MATERIAL TO PROCESS
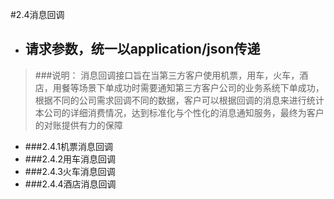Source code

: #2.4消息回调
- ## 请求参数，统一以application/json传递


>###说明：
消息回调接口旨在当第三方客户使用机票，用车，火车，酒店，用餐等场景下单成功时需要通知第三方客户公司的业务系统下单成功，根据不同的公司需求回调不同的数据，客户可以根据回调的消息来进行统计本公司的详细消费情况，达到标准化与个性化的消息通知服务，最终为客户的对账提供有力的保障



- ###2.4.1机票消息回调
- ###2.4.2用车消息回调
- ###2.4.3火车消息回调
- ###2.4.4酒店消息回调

==

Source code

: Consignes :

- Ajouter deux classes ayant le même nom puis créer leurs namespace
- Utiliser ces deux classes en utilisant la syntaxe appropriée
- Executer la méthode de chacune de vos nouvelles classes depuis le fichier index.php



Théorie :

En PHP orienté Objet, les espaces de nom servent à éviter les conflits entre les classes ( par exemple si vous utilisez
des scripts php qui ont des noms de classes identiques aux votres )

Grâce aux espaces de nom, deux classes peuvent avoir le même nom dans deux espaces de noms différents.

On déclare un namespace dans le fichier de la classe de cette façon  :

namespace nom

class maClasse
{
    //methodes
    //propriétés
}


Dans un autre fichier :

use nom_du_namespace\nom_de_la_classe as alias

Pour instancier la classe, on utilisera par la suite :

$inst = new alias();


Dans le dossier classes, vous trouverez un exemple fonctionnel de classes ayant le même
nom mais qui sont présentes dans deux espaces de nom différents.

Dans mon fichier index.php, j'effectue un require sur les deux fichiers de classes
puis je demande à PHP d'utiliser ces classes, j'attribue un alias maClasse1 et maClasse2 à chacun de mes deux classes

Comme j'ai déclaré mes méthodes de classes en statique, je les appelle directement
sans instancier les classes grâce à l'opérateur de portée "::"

AIM OF THE TASK
Search the data above for the word "noms". Copy each line it is in.

SOLUTION TO THIS TASK
des scripts php qui ont des noms de classes identiques aux votres )
Grâce aux espaces de nom, deux classes peuvent avoir le même nom dans deux espaces de noms différents.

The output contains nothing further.